De voorzieningenrechter heeft vastgesteld dat het geschil draait om de vraag of verzoekster naast de API-registratie ook een opiumontheffing nodig heeft. De voorzieningenrechter heeft besloten het bestreden besluit te schorsen tot zes weken na de uitspraak in de bodemprocedure, die op 4 maart 2021 zal plaatsvinden. Dit is gedaan om onevenredig nadeel voor verzoekster te voorkomen, aangezien zij al jaren actief is in de productie van cannabis flos en werkgelegenheid biedt aan 32 fte.

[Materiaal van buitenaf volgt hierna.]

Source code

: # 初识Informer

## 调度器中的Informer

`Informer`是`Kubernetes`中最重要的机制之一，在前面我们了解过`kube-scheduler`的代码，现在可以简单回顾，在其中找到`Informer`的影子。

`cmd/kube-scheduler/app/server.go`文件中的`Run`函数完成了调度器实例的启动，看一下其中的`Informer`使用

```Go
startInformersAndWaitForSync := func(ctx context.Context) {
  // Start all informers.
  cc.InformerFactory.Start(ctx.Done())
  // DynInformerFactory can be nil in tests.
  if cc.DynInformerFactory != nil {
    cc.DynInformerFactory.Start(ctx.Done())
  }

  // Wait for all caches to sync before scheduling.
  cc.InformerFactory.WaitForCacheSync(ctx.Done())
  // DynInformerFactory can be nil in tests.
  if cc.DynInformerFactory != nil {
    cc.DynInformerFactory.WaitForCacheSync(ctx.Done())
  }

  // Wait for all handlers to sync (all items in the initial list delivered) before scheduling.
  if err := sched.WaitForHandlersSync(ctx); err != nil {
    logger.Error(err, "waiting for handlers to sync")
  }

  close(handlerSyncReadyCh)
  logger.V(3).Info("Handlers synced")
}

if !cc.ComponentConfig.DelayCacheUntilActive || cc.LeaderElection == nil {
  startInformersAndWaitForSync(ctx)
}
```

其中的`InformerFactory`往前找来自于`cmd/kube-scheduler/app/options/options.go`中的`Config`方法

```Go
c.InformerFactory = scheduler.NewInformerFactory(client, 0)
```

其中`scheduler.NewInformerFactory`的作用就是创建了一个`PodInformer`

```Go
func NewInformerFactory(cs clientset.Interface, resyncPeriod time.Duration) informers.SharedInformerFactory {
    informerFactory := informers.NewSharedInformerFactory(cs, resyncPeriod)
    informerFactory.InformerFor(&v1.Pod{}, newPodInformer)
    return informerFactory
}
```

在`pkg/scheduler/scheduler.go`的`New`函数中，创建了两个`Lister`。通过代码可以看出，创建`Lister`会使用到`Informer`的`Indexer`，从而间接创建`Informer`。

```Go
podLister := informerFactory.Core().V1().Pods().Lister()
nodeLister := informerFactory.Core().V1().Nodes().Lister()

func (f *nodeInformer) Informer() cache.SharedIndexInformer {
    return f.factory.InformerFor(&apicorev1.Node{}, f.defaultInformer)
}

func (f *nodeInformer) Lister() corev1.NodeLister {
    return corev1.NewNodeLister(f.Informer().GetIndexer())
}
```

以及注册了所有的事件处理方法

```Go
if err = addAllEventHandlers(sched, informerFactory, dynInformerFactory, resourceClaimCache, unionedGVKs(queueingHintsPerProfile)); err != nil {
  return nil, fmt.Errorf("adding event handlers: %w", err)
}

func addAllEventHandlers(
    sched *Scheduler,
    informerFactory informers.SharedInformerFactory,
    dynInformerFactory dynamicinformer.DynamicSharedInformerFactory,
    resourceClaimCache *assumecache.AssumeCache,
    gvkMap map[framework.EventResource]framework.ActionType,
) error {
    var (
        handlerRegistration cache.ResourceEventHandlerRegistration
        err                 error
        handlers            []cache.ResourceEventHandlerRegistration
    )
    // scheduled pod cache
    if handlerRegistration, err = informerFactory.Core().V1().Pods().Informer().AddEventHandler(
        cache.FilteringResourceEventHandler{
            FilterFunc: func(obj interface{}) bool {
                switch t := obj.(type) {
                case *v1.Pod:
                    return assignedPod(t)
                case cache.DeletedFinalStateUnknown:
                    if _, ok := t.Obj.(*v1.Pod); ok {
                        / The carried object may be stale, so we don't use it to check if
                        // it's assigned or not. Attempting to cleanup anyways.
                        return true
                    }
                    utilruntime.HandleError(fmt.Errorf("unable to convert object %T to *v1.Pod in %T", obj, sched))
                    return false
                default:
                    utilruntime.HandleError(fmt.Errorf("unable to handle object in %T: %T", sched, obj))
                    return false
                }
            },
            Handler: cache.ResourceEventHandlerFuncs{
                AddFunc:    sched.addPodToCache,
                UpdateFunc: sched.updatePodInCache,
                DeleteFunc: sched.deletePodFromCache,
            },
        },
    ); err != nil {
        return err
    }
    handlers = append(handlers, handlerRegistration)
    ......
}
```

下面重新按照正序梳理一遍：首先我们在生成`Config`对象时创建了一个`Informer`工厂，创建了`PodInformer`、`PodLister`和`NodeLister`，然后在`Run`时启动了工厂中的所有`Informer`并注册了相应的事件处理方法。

De voorzieningenrechter heeft het verzoek om schorsing toegewezen, maar andere vorderingen van verzoekster afgewezen. Verweerder is veroordeeld tot het vergoeden van het griffierecht en de proceskosten van verzoekster, die zijn vastgesteld op € 534,--. De uitspraak is openbaar gemaakt op www.rechtspraak.nl en er staat geen rechtsmiddel open tegen deze beslissing.